絵本「ともちゃんのおへそ」と、さいたま市岩槻区の「ともちゃん地蔵」
「ともちゃんのおへそ」という絵本があります(「夢工房」発行、2000年初版)。
1945年8月の日本の敗戦前後、中国の東北地方、当時の満洲には大勢の日本人がいました。
ソ連軍が攻め込み、混乱する中、日本へ向かう避難の途上や入れられた収容所では、寒さや飢えで大勢の子供たちが亡くなりました。

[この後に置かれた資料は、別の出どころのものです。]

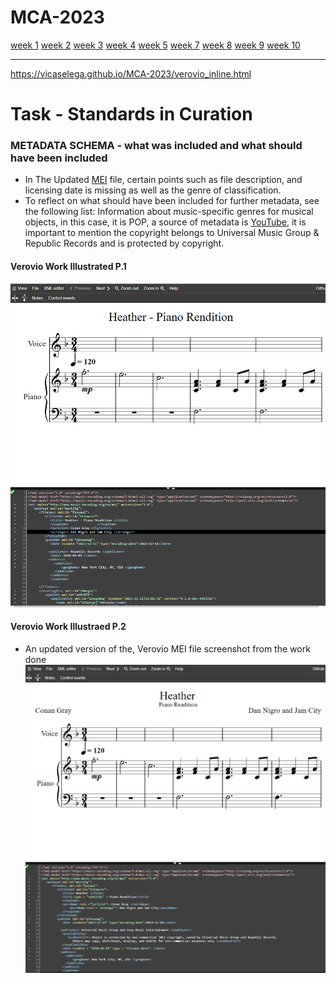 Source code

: 
# MCA-2023

[week 1](week1.md)
[week 2](week2.md)
[week 3](week3.md)
[week 4](week4.md)
[week 5](week5.md)
[week 7](week7.md)
[week 8](week8.md)
[week 9](week9.md)
[week 10](week10.md)

------------------------------------------------------------
https://vicaselega.github.io/MCA-2023/verovio_inline.html 

# Task - Standards in Curation
### METADATA SCHEMA - what was included and what should have been included 
* In The Updated [MEI](JS/Heatherfullscore(2).mei) file, certain points such as file description, and licensing date is missing as well as the genre of classification. 
* To reflect on what should have been included for further metadata, see the following list: 
Information about music-specific genres for musical objects, in this case, it is POP, a source of metadata is [YouTube](https://youtu.be/24u3NoPvgMw?feature=shared), it is important to mention the copyright belongs to Universal Music Group & Republic Records	and is protected by copyright.

       
#### Verovio Work Illustrated P.1
![Alt Text](IMAGES/thumbnail_image.png) 

#### Verovio Work Illustraed P.2
* An updated version of the, Verovio MEI file screenshot from the work done
![Alt Text](IMAGES/illustratedp2.png) 

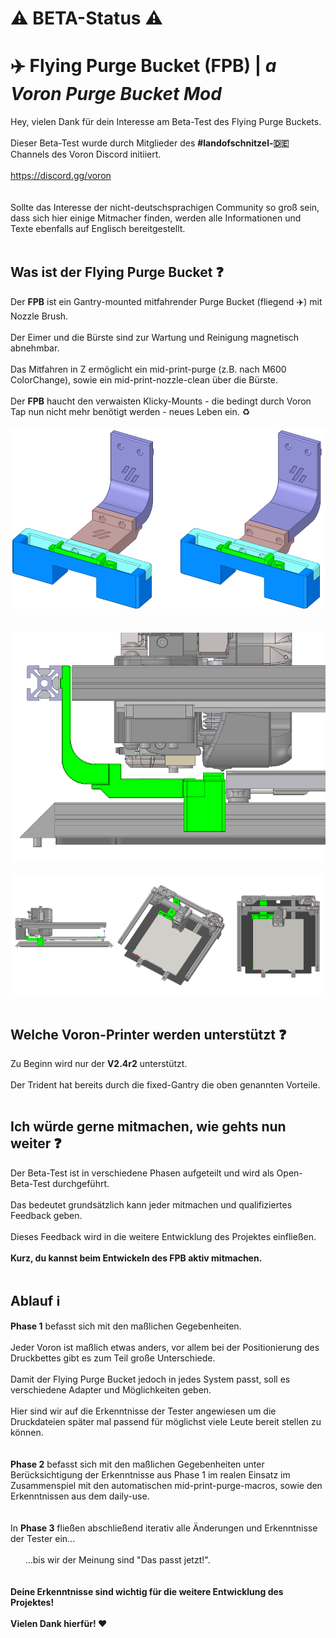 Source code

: # :warning: BETA-Status :warning:

# :airplane: Flying Purge Bucket (FPB) | _a Voron Purge Bucket Mod_
Hey, vielen Dank für dein Interesse am Beta-Test des Flying Purge Buckets.<br>
<br>
Dieser Beta-Test wurde durch Mitglieder des **#landofschnitzel-:de:** Channels des Voron Discord initiiert.<br>
<br>
https://discord.gg/voron<br>
<br>
<br>
Sollte das Interesse der nicht-deutschsprachigen Community so groß sein, dass sich hier einige Mitmacher finden, werden alle Informationen und Texte ebenfalls auf Englisch bereitgestellt.<br>
<br>
## Was ist der Flying Purge Bucket :question:
Der **FPB** ist ein Gantry-mounted mitfahrender Purge Bucket (fliegend :airplane:) mit Nozzle Brush.<br>
<br>
Der Eimer und die Bürste sind zur Wartung und Reinigung magnetisch abnehmbar.<br>
<br>
Das Mitfahren in Z ermöglicht ein mid-print-purge (z.B. nach M600 ColorChange), sowie ein mid-print-nozzle-clean über die Bürste.<br>
<br>
Der **FPB** haucht den verwaisten Klicky-Mounts - die bedingt durch Voron Tap nun nicht mehr benötigt werden - neues Leben ein. :recycle:<br>
<br>
![FPB_Mount](Images/FPB_Mount.PNG)<br>
<br><br>
![FPB_Detail](Images/FPB_Detail.PNG)<br>
<br>
![FPB_Overview](Images/FPB_Overview.PNG)<br>
<br>
## Welche Voron-Printer werden unterstützt :question:
Zu Beginn wird nur der **V2.4r2** unterstützt.<br>
<br>
Der Trident hat bereits durch die fixed-Gantry die oben genannten Vorteile.<br>
<br>
## Ich würde gerne mitmachen, wie gehts nun weiter :question:
Der Beta-Test ist in verschiedene Phasen aufgeteilt und wird als Open-Beta-Test durchgeführt.<br>
<br>
Das bedeutet grundsätzlich kann jeder mitmachen und qualifiziertes Feedback geben.<br>
<br>
Dieses Feedback wird in die weitere Entwicklung des Projektes einfließen.<br>
<br>
**Kurz, du kannst beim Entwickeln des FPB aktiv mitmachen.**<br>
<br>
## Ablauf :information_source:
**Phase 1** befasst sich mit den maßlichen Gegebenheiten.<br>
<br>
Jeder Voron ist maßlich etwas anders, vor allem bei der Positionierung des Druckbettes gibt es zum Teil große Unterschiede.<br>
<br>
Damit der Flying Purge Bucket jedoch in jedes System passt, soll es verschiedene Adapter und Möglichkeiten geben.<br>
<br>
Hier sind wir auf die Erkenntnisse der Tester angewiesen um die Druckdateien später mal passend für möglichst viele Leute bereit stellen zu können.<br>
<br>
<br>
**Phase 2** befasst sich mit den maßlichen Gegebenheiten unter Berücksichtigung der Erkenntnisse aus Phase 1 im realen Einsatz im Zusammenspiel mit den automatischen mid-print-purge-macros, sowie den Erkenntnissen aus dem daily-use.<br>
<br>
<br>
In **Phase 3** fließen abschließend iterativ alle Änderungen und Erkenntnisse der Tester ein...<br>
<br>
&nbsp;&nbsp;&nbsp;&nbsp;&nbsp;&nbsp;...bis wir der Meinung sind "Das passt jetzt!".<br>
<br>
<br>
**Deine Erkenntnisse sind wichtig für die weitere Entwicklung des Projektes!**<br>
<br>
**Vielen Dank hierfür! :heart:**<br>
<br>
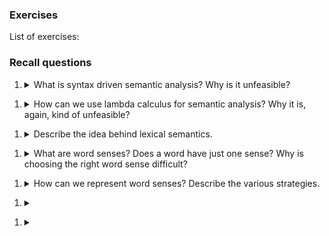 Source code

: 
### Exercises

List of exercises:

### Recall questions 

1. <details markdown=1><summary markdown="span"> What  is syntax driven semantic analysis? Why is it unfeasible? </summary>
    
    \
	A

</details>

1. <details markdown=1><summary markdown="span"> How can we use lambda calculus for semantic analysis? Why it is, again, kind of unfeasible?  </summary>
    
    \
	A

</details>

1. <details markdown=1><summary markdown="span">  Describe the idea behind lexical semantics. </summary>
    
    \


</details>

1. <details markdown=1><summary markdown="span"> What are word senses? Does a word have just one sense?  Why is choosing the right word sense difficult? </summary>
    
    \

	We'll thus first focus on how to represent word senses, and then on how to disambiguate. 

</details>

1. <details markdown=1><summary markdown="span">  How can we represent word senses? Describe the various strategies. </summary>
    
    \


</details>

1. <details markdown=1><summary markdown="span">  </summary>
    
    \


</details>

1. <details markdown=1><summary markdown="span">  </summary>
    
    \


</details> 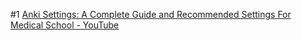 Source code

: #1 
[Anki Settings: A Complete Guide and Recommended Settings For Medical School - YouTube](https://youtu.be/uLfczzq9z_8?si=ovZhHk5mgxg_P5Wh&t=2272) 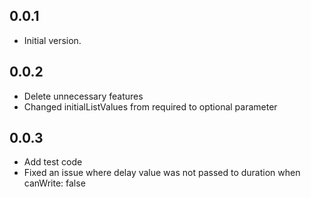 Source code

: ## 0.0.1
* Initial version.

## 0.0.2
- Delete unnecessary features
- Changed initialListValues ​​from required to optional parameter

## 0.0.3
- Add test code
- Fixed an issue where delay value was not passed to duration when canWrite: false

その実話を元に「ともちゃん」という男の子を主人公にしたお話です。

「ともちゃんのおへそ」出版後、亡くなった子供たちを慰める「ともちゃん地蔵」が全国4か所に建てられました。
そのひとつが、さいたま市岩槻区にあります。

中国東北地方では当時、家族が亡くなったり、はぐれてしまって、日本に帰る機会を失い、
中国人家庭に引き取られたり、結婚して中国で暮らし続けた人たちがいました。
中国残留孤児(13歳以上は女性が多く、中国残留婦人)と呼ばれます。
1972年、日本と中国の国交が回復して以降、6,700人以上が帰国しました。
帰国した人たちが大勢暮らす地域のひとつが、さいたま市岩槻区です。
慈恩寺玄奘塔の敷地内にある、岩槻の「ともちゃん地蔵」は、岩槻に暮らした元残留婦人が、慈恩寺の協力を得て、自分のお金を出して建てました。